Beginning next semester, DGS will be holding a macroeconomics class for the first time. All students will be eligible to take the semester-long, Advanced Placement course as a social studies credit, or as an addition to their schedule.

Social studies teacher, Elaine Marinakos decided to take on the role of teaching the new course. In the past years, Marinakos had taught microeconomics to all students interested in the economy. Since picking up the class, she explains the difference between micro and macroeconomics.

“Micro is how consumers and producers interact; Macro is the overall arching economic policy. So it’s the bigger version of what goes on in the economy and how the government and economy are intertwined,” Marinakos said.

Since the course is Advanced Placement, a teacher recommendation is required for signing up for the class. Students who are interested in how the economy works are always a good fit for the course. Marinakos recommends taking microeconomics first, to learn about individual economics, before diving into world economics.

“I always advise students to take microeconomics first, even though it’s not a prerequisite. It’s more specific, but then they can branch out with macro,” Marinakos said.

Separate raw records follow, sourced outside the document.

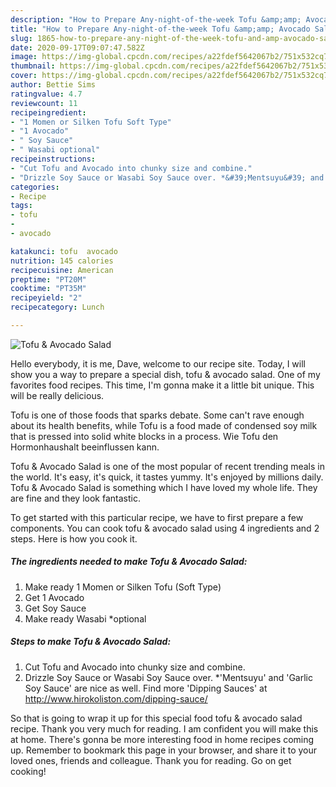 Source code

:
 ```yaml
---
description: "How to Prepare Any-night-of-the-week Tofu &amp;amp; Avocado Salad"
title: "How to Prepare Any-night-of-the-week Tofu &amp;amp; Avocado Salad"
slug: 1865-how-to-prepare-any-night-of-the-week-tofu-and-amp-avocado-salad
date: 2020-09-17T09:07:47.582Z
image: https://img-global.cpcdn.com/recipes/a22fdef5642067b2/751x532cq70/tofu-avocado-salad-recipe-main-photo.jpg
thumbnail: https://img-global.cpcdn.com/recipes/a22fdef5642067b2/751x532cq70/tofu-avocado-salad-recipe-main-photo.jpg
cover: https://img-global.cpcdn.com/recipes/a22fdef5642067b2/751x532cq70/tofu-avocado-salad-recipe-main-photo.jpg
author: Bettie Sims
ratingvalue: 4.7
reviewcount: 11
recipeingredient:
- "1 Momen or Silken Tofu Soft Type"
- "1 Avocado"
- " Soy Sauce"
- " Wasabi optional"
recipeinstructions:
- "Cut Tofu and Avocado into chunky size and combine."
- "Drizzle Soy Sauce or Wasabi Soy Sauce over. *&#39;Mentsuyu&#39; and &#39;Garlic Soy Sauce&#39; are nice as well. Find more &#39;Dipping Sauces&#39; at http://www.hirokoliston.com/dipping-sauce/"
categories:
- Recipe
tags:
- tofu
- 
- avocado

katakunci: tofu  avocado 
nutrition: 145 calories
recipecuisine: American
preptime: "PT20M"
cooktime: "PT35M"
recipeyield: "2"
recipecategory: Lunch

---
```



![Tofu &amp; Avocado Salad](https://img-global.cpcdn.com/recipes/a22fdef5642067b2/751x532cq70/tofu-avocado-salad-recipe-main-photo.jpg)

Hello everybody, it is me, Dave, welcome to our recipe site. Today, I will show you a way to prepare a special dish, tofu &amp; avocado salad. One of my favorites food recipes. This time, I'm gonna make it a little bit unique. This will be really delicious.

Tofu is one of those foods that sparks debate. Some can&#39;t rave enough about its health benefits, while Tofu is a food made of condensed soy milk that is pressed into solid white blocks in a process. Wie Tofu den Hormonhaushalt beeinflussen kann.

Tofu &amp; Avocado Salad is one of the most popular of recent trending meals in the world. It's easy, it's quick, it tastes yummy. It's enjoyed by millions daily. Tofu &amp; Avocado Salad is something which I have loved my whole life. They are fine and they look fantastic.


To get started with this particular recipe, we have to first prepare a few components. You can cook tofu &amp; avocado salad using 4 ingredients and 2 steps. Here is how you cook it.

<!--inarticleads1-->

##### The ingredients needed to make Tofu &amp; Avocado Salad:

1. Make ready 1 Momen or Silken Tofu (Soft Type)
1. Get 1 Avocado
1. Get  Soy Sauce
1. Make ready  Wasabi *optional




<!--inarticleads2-->

##### Steps to make Tofu &amp; Avocado Salad:

1. Cut Tofu and Avocado into chunky size and combine.
1. Drizzle Soy Sauce or Wasabi Soy Sauce over. *&#39;Mentsuyu&#39; and &#39;Garlic Soy Sauce&#39; are nice as well. Find more &#39;Dipping Sauces&#39; at http://www.hirokoliston.com/dipping-sauce/




So that is going to wrap it up for this special food tofu &amp; avocado salad recipe. Thank you very much for reading. I am confident you will make this at home. There's gonna be more interesting food in home recipes coming up. Remember to bookmark this page in your browser, and share it to your loved ones, friends and colleague. Thank you for reading. Go on get cooking!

Even though this semester-long course is Advanced Placement, Marinakos emphasizes that the majority of the work takes place in the classroom, leaving them with minimal homework.

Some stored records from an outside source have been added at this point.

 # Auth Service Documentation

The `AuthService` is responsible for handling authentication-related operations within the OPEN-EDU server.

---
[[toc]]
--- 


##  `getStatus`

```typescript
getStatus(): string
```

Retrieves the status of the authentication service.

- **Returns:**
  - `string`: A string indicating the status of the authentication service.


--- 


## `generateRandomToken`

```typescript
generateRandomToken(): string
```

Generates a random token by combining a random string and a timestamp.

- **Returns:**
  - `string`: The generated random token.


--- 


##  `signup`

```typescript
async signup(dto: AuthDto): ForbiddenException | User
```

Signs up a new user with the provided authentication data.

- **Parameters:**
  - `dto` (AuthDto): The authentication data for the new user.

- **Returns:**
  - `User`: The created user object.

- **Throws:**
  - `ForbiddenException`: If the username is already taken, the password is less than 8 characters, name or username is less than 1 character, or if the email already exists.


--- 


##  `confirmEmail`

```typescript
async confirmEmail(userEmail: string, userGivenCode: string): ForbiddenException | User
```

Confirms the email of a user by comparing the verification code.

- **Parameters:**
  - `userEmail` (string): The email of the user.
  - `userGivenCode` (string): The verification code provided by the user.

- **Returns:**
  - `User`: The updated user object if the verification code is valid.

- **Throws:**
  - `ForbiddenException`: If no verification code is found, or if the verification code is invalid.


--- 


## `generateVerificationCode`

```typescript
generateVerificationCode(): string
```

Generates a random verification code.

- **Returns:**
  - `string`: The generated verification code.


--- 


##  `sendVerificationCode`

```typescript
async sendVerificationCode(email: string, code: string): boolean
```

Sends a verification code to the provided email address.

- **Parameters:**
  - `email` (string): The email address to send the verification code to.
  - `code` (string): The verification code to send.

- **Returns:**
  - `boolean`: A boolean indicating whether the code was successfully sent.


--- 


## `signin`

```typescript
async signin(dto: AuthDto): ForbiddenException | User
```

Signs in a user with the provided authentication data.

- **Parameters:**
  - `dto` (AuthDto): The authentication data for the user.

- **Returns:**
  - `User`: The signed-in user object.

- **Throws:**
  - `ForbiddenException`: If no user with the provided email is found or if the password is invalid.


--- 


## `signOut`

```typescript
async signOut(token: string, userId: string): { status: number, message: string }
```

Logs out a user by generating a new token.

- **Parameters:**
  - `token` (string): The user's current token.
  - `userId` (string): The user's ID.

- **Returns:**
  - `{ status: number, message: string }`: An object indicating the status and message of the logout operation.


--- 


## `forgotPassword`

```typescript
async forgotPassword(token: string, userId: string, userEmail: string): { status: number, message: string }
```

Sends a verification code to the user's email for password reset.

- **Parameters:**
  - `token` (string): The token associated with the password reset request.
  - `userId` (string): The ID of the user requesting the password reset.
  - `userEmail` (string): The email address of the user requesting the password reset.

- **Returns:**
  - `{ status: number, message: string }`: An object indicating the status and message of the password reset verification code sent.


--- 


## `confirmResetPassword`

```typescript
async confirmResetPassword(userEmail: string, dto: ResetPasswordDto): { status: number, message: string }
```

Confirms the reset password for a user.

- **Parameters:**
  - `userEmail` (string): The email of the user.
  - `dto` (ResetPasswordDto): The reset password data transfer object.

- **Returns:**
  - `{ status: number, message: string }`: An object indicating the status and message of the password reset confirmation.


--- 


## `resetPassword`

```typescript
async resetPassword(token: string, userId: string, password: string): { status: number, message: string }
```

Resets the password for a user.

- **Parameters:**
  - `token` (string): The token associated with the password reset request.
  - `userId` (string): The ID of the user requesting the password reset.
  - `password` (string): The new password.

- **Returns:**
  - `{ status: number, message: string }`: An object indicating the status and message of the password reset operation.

“In terms of workload, I would say there’s about an hour to an hour and a half of homework a week. So it’s not a huge, heavy homework class,” Marinakos said.

As microeconomics looks at individual economic choices, the new course at DGS introduces students to how the economy works at a global scale. Marinakos explains that even though her main goal is to have students pass the Advanced Placement exam, she also wants her students to gain a sense of understanding of the economy.

“My personal goal is to have [students] look at the world through an economic lens. Everything we do comes down to cost benefit analysis; we’re always trying to balance our scarce resources with what we can do with those scarce resources,” Marinakos said.

Any student interested in taking macroeconomics can talk with their social studies teacher or counselor about picking up the course.